[Excerpts from a dataset]
§

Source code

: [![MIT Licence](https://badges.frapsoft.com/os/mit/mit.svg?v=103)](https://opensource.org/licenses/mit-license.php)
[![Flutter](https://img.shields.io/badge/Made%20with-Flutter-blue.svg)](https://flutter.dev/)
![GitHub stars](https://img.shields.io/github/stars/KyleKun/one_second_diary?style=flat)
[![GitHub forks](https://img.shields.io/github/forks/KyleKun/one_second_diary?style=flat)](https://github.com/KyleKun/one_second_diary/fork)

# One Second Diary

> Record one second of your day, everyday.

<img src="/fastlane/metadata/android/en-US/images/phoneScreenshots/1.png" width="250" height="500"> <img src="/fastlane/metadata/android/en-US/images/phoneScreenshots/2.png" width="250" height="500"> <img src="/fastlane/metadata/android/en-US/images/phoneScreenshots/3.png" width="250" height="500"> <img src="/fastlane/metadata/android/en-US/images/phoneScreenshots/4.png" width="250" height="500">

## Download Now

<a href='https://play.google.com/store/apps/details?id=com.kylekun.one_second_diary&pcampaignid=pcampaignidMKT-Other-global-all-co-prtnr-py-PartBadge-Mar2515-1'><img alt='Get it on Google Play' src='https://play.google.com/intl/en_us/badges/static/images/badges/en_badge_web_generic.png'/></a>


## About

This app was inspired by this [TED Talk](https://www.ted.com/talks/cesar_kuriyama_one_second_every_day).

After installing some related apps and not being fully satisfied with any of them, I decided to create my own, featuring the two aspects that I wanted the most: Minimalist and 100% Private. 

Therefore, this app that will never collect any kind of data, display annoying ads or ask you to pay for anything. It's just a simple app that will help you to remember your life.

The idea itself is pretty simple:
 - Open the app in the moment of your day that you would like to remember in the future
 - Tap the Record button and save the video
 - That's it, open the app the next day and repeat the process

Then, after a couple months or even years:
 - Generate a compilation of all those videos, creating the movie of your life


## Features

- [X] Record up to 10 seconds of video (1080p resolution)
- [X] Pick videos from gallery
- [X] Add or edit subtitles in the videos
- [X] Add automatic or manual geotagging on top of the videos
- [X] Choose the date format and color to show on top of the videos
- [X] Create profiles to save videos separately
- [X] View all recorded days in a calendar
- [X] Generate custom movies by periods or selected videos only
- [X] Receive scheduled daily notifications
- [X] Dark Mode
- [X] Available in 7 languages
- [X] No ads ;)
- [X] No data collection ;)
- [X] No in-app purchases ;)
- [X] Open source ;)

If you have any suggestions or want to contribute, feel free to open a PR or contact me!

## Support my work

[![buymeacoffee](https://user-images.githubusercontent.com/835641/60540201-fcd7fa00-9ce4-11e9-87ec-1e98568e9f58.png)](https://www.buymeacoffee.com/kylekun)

§

§ **Problem details**
From the opening line of the data above, please print each line as written up to and including the line that contains "your day, everyday.", and nothing more.

§ **Solution**
Source code

: [![MIT Licence](https://badges.frapsoft.com/os/mit/mit.svg?v=103)](https://opensource.org/licenses/mit-license.php)
[![Flutter](https://img.shields.io/badge/Made%20with-Flutter-blue.svg)](https://flutter.dev/)
![GitHub stars](https://img.shields.io/github/stars/KyleKun/one_second_diary?style=flat)
[![GitHub forks](https://img.shields.io/github/forks/KyleKun/one_second_diary?style=flat)](https://github.com/KyleKun/one_second_diary/fork)

# One Second Diary

> Record one second of your day, everyday.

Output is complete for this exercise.